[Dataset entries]
>>
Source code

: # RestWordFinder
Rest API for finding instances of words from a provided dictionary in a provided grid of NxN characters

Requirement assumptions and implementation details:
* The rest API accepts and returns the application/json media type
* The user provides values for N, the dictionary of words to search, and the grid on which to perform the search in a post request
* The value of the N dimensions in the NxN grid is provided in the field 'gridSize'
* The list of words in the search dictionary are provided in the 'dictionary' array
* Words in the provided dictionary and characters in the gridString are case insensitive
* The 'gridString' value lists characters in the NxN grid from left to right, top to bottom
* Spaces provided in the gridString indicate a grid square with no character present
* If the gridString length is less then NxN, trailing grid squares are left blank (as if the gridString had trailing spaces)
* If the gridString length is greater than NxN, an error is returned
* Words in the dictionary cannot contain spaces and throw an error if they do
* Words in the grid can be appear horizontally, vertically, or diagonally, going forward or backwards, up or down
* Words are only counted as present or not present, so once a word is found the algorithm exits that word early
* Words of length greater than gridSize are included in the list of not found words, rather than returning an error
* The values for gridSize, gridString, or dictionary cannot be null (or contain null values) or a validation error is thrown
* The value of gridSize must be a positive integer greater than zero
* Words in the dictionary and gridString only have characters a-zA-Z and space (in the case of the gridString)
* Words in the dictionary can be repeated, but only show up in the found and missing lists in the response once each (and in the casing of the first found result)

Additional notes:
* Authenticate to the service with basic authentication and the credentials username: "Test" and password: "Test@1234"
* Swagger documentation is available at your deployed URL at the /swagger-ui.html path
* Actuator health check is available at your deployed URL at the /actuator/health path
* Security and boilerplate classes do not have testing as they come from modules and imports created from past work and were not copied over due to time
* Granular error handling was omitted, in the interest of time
<<
EXERCISE AIM: Your answer should be the lines above, from the line containing "error if they do" up to and including the line containing "error is thrown", reproduced exactly and with nothing else.

COMPLETED TASK:
* Words in the dictionary cannot contain spaces and throw an error if they do
* Words in the grid can be appear horizontally, vertically, or diagonally, going forward or backwards, up or down
* Words are only counted as present or not present, so once a word is found the algorithm exits that word early
* Words of length greater than gridSize are included in the list of not found words, rather than returning an error
* The values for gridSize, gridString, or dictionary cannot be null (or contain null values) or a validation error is thrown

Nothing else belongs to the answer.